Granted, the FMCSA doesn’t exactly take this responsibility very seriously. The definitions are old and outmoded and are unlikely (in the extreme!) to ever be redone. But, antiquated as they are, they remain on the books; unlike the dodo, they continue to live in this world.

Now, as I said, the purpose of commercial zones was simply to establish the limits of federal jurisdiction; it had nothing to do with carrier rates or charges. It was, however, co-opted by carriers for that purpose back in the regulatory era, and in your case that practice has survived to the present day.

Why would carriers assess surcharges for pickups and deliveries within a commercial zone? There are some operational reasons, mainly relating to the traffic congestion, problems with parking, etc., commonly found in crowded commercial areas. But, of course, these things don’t begin and end abruptly with the demarcation of regulation-defined commercial zones, especially those whose borders are decades old.

No, the main reason is simply because they can. In days of yore, when carriers had to justify rates before a critical ICC, this was a differential they found they could support. So they jumped on it, and additional commercial zone charges became the norm of rate-making, and shippers came to accept it. When rate regulation diminished and ultimately vanished, the acceptance remained, so why would carriers voluntarily abjure the practice?

That’s not to say, however, that you’re entirely without recourse. It’s just that your recourse lies not in the law but — as always these days — in the commercial marketplace.

Commercial zone charges aren’t written in stone. Carriers are under no obligation to assess them; it’s just that neither are they under any obligation to forgo them. The whole issue is, as with any other area of carrier pricing, negotiable.

So, well, negotiate.
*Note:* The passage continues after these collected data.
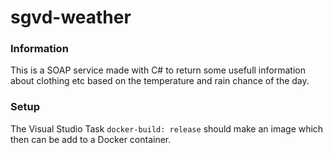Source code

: # sgvd-weather

### Information
This is a SOAP service made with C# to return some usefull information about clothing etc based on the temperature and rain chance of the day.

### Setup
The Visual Studio Task `docker-build: release` should make an image which then can be add to a Docker container.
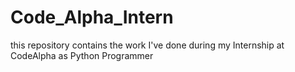 # Code_Alpha_Intern
this repository contains the work I've done during my Internship at CodeAlpha as Python Programmer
Go to the carrier or carriers in question and say you don’t believe such charges are appropriate in the current circumstances and see what you can do to bargain them away.
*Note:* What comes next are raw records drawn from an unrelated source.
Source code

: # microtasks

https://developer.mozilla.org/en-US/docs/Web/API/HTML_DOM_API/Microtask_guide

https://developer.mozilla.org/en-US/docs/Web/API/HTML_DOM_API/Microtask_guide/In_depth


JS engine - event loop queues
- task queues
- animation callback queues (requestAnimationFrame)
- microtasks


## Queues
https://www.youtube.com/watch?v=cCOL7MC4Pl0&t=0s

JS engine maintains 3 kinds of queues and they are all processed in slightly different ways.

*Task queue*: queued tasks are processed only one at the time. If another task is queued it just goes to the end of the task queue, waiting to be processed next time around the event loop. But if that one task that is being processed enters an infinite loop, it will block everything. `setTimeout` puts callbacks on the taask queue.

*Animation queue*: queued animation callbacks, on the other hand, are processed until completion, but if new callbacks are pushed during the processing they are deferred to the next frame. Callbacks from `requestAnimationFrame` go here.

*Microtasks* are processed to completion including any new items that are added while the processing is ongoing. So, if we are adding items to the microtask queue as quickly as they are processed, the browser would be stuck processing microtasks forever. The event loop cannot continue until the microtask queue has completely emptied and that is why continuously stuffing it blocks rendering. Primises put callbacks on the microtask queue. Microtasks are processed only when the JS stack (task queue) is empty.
To be sure, that may not be an easy task. Trying to get a carrier, or indeed any vendor, to give up revenue — especially in this economic climate — isn’t a walk in the park. And I’m sure you’ll get some sort of argument that the charges are “legally required,” which is balderdash but sounds good and deflects responsibility.
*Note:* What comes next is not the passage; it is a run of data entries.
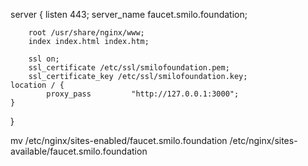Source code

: server {
        listen   443;
        server_name faucet.smilo.foundation;

        root /usr/share/nginx/www;
        index index.html index.htm;

        ssl on;
        ssl_certificate /etc/ssl/smilofoundation.pem;
        ssl_certificate_key /etc/ssl/smilofoundation.key;
	location / {
        	proxy_pass         "http://127.0.0.1:3000";
	}


}

mv /etc/nginx/sites-enabled/faucet.smilo.foundation /etc/nginx/sites-available/faucet.smilo.foundation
Still, if you’re persistent — you can show them this column to refute the “legally required” garbage — you may make headway. By playing off one carrier against another and giving or withholding traffic according to their responses, you may gradually persuade them to drop or at least reduce the add-ons.

That, however, is your only avenue to the result you’re trying to achieve, because I’m afraid the reality is that commercial zones, outmoded though they certainly are after all these years, are still around. Only negotiation can make the extra charges carriers are assessing on service there go away.

Consultant, author and educator Colin Barrett is president of Barrett Transportation Consultants. Send your questions to him at 5201 Whippoorwill Lane, Johns Island, S.C. 29455; phone, 843- 559-1277; e-mail, Contact him to order the most recent 351-page compiled edition of past Q&A columns, published in 2010.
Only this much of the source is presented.